Our previous studies demonstrated that the early secretory pathway regulatory proteins, GBF1, ADP-ribosylation factor 1 (ARF1), ADP ribosylation factor GTPase-activating protein 1 (AFRGAP1), Ras-related protein 1 (Rab1), and Ras-related protein 2 (Rab2), were required for CSFV infection (19–22). However, the roles of all the components of the early secretory pathway in the proliferation of CSFV are still not fully understood. Here, systematic experiments were conducted to decipher the role of the main components of the early secretory pathway in the lifecycle of CSFV, and we found that CSFV infection induced morphological alterations of early secretory pathway organelles, disrupting the function of COP I and COP II vesicles and inhibiting CSFV infection. Mechanistically, inhibition of the formation of COP I vesicles impaired CSFV RNA replication by inhibiting fatty acid synthase (FASN), an essential factor for CSFV RNA replication, transport from the Golgi apparatus to the ER. Our findings provide valuable insights into the role of COP I vesicles in CSFV RNA replication, which advances our understanding of the role of the early secretory pathway in regulating CSFV infection.
RESULTS
Disrupting early secretory pathway organelles inhibits CSFV proliferation
To evaluate the influence of early secretory pathway organelles on CSFV infection, we tested two cytotoxic compounds, tunicamycin, an ER stress inducer that inhibits protein glycosylation and disrupts normal ER function, and brefeldin A (BFA), an inhibitor of ER-to-Golgi transport that rapidly damages the structure of the Golgi apparatus. Measurements of cell viability showed that 10 µM tunicamycin and 100 nM BFA were not toxic to PK-15 cells (Fig. 1A). However, when PK-15 cells were treated with 10 µM tunicamycin or 100 nM BFA for 24 h, the ER and the Golgi apparatus were examined by confocal microscopy, they were observed to have changed from perinuclear aggregation to cytoplasmic dispersion (Fig. 1B and C), confirming that BFA and tunicamycin caused dysfunction of the Golgi apparatus and the ER. Next, the PK-15 cells were infected with 1 MOI CSFV and incubated with 100 nM BFA or 10 µM tunicamycin for 48 h. After incubation, the cells and supernatants were harvested for quantification of viral genome copy number and viral titration. As shown in Fig. 1D and E, CSFV propagation was significantly reduced in the BFA- and tunicamycin-treated cells (P < 0.001). Additionally, the proliferation of CSFV in the cells was determined by immunofluorescence assay (IFA). The viral plaques in BFA- and tunicamycin-treated cells were smaller than those of the control cells (Fig. 1F). Altogether, these data demonstrate that normal functioning of the Golgi apparatus and the ER is essential for CSFV infection.

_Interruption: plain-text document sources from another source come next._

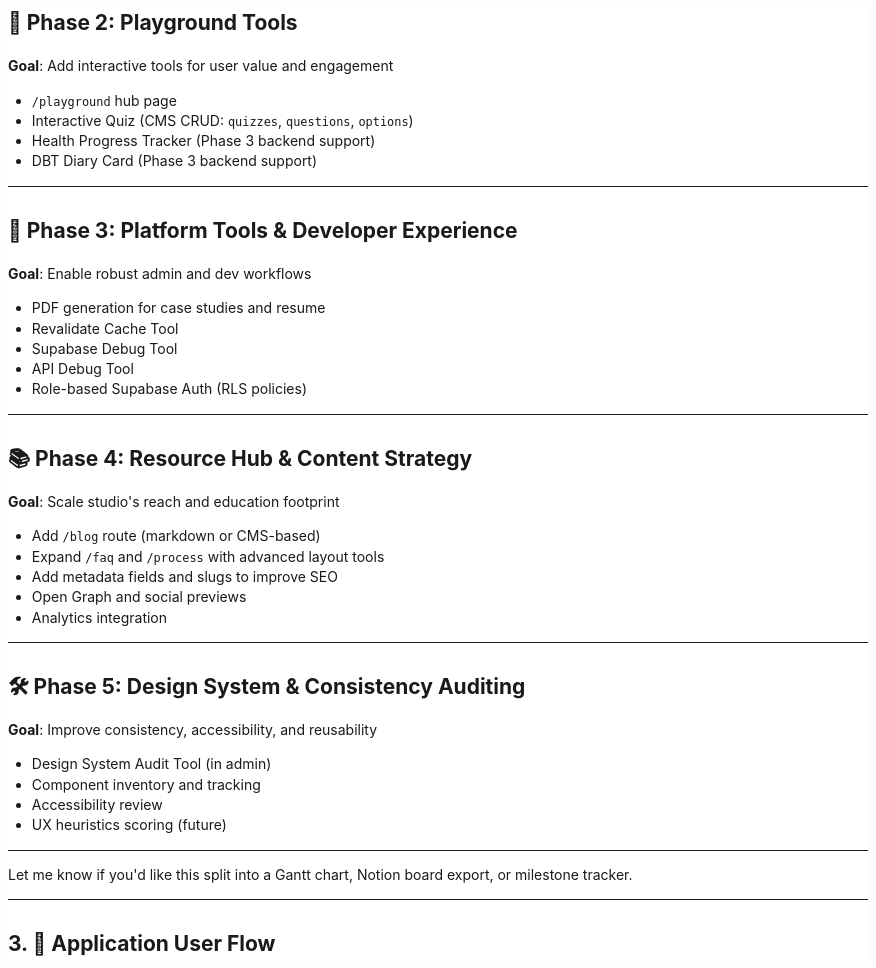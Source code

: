 
## 🧪 Phase 2: Playground Tools

**Goal**: Add interactive tools for user value and engagement

- `/playground` hub page
- Interactive Quiz (CMS CRUD: `quizzes`, `questions`, `options`)
- Health Progress Tracker (Phase 3 backend support)
- DBT Diary Card (Phase 3 backend support)

---

## 📡 Phase 3: Platform Tools & Developer Experience

**Goal**: Enable robust admin and dev workflows

- PDF generation for case studies and resume
- Revalidate Cache Tool
- Supabase Debug Tool
- API Debug Tool
- Role-based Supabase Auth (RLS policies)

---

## 📚 Phase 4: Resource Hub & Content Strategy

**Goal**: Scale studio's reach and education footprint

- Add `/blog` route (markdown or CMS-based)
- Expand `/faq` and `/process` with advanced layout tools
- Add metadata fields and slugs to improve SEO
- Open Graph and social previews
- Analytics integration

---

## 🛠️ Phase 5: Design System & Consistency Auditing

**Goal**: Improve consistency, accessibility, and reusability

- Design System Audit Tool (in admin)
- Component inventory and tracking
- Accessibility review
- UX heuristics scoring (future)

---

Let me know if you'd like this split into a Gantt chart, Notion board export, or milestone tracker.


---

## 3. 🧭 Application User Flow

Disrupting the functions of early secretory pathway organelles inhibits CSFV infection. (A) CCK-8 assays were conducted to measure the viability of cells after treatment with BFA and tunicamycin. (B) PK-15 cells were treated with or without 100 nM BFA for 24 h, cells were fixed in 4% paraformaldehyde, and immunofluorescence staining was performed using an anti-GM130 antibody. Scale bars: 5 µm. (C) PK-15 cells were treated with or without 10 µM tunicamycin for 24 h, cells were fixed in 4% paraformaldehyde, and immunofluorescence staining was performed using an anti-Sec61 antibody. Scale bars: 5 µm. (D and E) PK-15 cells were co-treated with 1 MOI CSFV and 10 µM tunicamycin or 100 nM BFA for 48 h, and then cell and culture supernatants were collected for determination of CSFV RNA copy numbers and virus titers by RT-qPCR and TCID50/mL, respectively. (F) PK-15 cells were co-treated with 1 MOI CSFV and 10 µM tunicamycin or 100 nM BFA for 48 h, and then cells were fixed in 4% paraformaldehyde and stained with anti-E2 antibody (green). Scale bars, 200 µm.
COP I and COP II vesicles positively regulate CSFV propagation
After determining that ER and Golgi apparatus function were important for CSFV infection, we examined whether COP I and II vesicles also contributed to viral production. COP I vesicles coordinate the trafficking of cell components from the Golgi apparatus to the ER (6). Therefore, we conducted experiments to uncover the function of COP I vesicles in CSFV infection of PK-15 cells. The toxicity of two COP I inhibitors, golgicide A (GCA) and Exo-1, on PK-15 cells was first determined by viability measurements using a CCK-8 kit (Fig. 2A and B). Then, PK-15 cells were separately pretreated with 300 nM GCA and 5 µM Exo-1 for 24 h and infected with 1 MOI CSFV. After 48 h of CSFV infection, samples were harvested for quantification of the number of copies of the viral genome and the virus titer. RT-qPCR and IFA assays revealed that GCA and Exo-1 markedly suppressed CSFV proliferation (P < 0.001; Fig. 2C and D). To further determine the effects of COP I vesicles on CSFV infection, siRNA sequences against COPA and COPD were designed and transfected into PK-15 cells. After 48 h, the silencing efficacy was measured by Western blot assay, with siCOPA-3 and siCOPD-1 showing the greatest knock-down efficacy (P < 0.001; Fig. 2E and F). The siCOPA-3- and siCOPD-1-transfected cells were inoculated with 1 MOI CSFV, and, after 48 h, we observed that the genetic interference with COPA and COPD significantly reduced CSFV proliferation (P < 0.01; Fig. 2G and H). CSFV propagation in cells was also determined by IFA, and the CSFV plaques in siCOPA-3- and siCOPD-1-transfected cells were smaller and fewer than those in controls (Fig. 2I). These findings demonstrate that impairing COP I vesicle formation inhibited CSFV propagation.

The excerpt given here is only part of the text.